In deze zaak, behandeld door het Gerechtshof 's-Hertogenbosch op 13 juli 2023, gaat het om de beëindiging van het ouderlijk gezag van de moeder over haar minderjarige kind, geboren in 2017. De moeder, die in hoger beroep is gegaan tegen een eerdere beschikking van de rechtbank Zeeland-West-Brabant, stelt dat de rechtbank ten onrechte het gezag heeft beëindigd zonder voldoende onderzoek naar de mogelijkheden van thuisplaatsing. De minderjarige staat sinds 2018 onder toezicht van de gecertificeerde instelling (GI) en is sindsdien in verschillende pleeggezinnen geplaatst, momenteel bij pleegouders op een geheime locatie. De rechtbank had eerder de GI tot voogd benoemd en het verzoek van de moeder om deskundigenonderzoek afgewezen.

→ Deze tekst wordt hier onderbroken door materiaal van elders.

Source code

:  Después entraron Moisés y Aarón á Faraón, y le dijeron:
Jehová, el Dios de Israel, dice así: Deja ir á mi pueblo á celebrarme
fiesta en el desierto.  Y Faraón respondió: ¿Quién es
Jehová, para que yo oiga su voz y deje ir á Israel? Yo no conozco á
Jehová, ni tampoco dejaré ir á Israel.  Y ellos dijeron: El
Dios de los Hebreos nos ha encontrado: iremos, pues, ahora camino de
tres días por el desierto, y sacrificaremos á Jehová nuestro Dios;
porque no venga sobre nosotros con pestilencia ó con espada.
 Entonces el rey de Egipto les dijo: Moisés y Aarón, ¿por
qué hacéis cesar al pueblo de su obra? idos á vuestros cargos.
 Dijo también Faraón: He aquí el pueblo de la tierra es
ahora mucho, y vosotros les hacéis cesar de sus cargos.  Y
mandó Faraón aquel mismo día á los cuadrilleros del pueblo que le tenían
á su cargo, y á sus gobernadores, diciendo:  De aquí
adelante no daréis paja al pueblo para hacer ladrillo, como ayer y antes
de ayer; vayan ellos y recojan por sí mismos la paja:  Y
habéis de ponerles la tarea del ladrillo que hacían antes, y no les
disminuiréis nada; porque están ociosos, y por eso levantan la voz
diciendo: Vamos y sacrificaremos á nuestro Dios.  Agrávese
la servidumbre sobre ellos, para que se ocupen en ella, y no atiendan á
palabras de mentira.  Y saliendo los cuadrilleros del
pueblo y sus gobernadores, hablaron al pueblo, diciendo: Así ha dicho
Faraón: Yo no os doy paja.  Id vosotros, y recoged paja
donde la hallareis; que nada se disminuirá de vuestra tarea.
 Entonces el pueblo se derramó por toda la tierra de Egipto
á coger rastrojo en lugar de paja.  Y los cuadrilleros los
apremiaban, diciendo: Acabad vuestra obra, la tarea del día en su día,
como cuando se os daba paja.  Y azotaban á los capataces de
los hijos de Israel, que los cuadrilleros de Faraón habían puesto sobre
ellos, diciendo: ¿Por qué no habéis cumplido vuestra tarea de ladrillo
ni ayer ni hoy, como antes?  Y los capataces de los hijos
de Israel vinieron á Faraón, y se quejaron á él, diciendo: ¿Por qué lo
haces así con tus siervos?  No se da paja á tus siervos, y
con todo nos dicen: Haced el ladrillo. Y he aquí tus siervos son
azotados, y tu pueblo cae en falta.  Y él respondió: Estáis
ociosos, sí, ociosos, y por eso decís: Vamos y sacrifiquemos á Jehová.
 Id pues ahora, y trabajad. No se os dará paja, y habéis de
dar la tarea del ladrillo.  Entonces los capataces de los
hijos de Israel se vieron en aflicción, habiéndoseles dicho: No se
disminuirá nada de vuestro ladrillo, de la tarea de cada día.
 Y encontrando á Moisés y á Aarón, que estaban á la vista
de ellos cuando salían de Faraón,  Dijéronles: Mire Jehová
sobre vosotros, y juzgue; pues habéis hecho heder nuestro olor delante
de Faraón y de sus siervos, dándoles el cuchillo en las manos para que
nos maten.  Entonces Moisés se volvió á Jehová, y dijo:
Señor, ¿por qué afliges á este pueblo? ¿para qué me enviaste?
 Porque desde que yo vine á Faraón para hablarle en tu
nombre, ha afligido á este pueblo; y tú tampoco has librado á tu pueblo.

Tijdens de mondelinge behandeling in hoger beroep op 8 mei 2023, heeft de moeder haar standpunten toegelicht, waarbij zij aanvoert dat haar positieve ontwikkeling en stabiliteit onvoldoende zijn meegewogen. De raad voor de Kinderbescherming en de GI hebben echter betoogd dat de moeder niet in staat is om de verantwoordelijkheid voor de opvoeding van de minderjarige te dragen binnen een aanvaardbare termijn, en dat de huidige situatie in het belang van het kind is. Het hof heeft de argumenten van de moeder en de raad zorgvuldig gewogen en geconcludeerd dat de beëindiging van het gezag gerechtvaardigd is, gezien de ernstige bedreiging van de ontwikkeling van de minderjarige.
Het hof heeft het verzoek van de moeder om een deskundigenonderzoek afgewezen, omdat dit niet in het belang van de minderjarige zou zijn en de aanvaardbare termijn van onzekerheid al overschreden is. De beschikking van de rechtbank is bekrachtigd, en het hof heeft benadrukt dat de stabiliteit van de huidige pleegzorg cruciaal is voor de ontwikkeling van de minderjarige.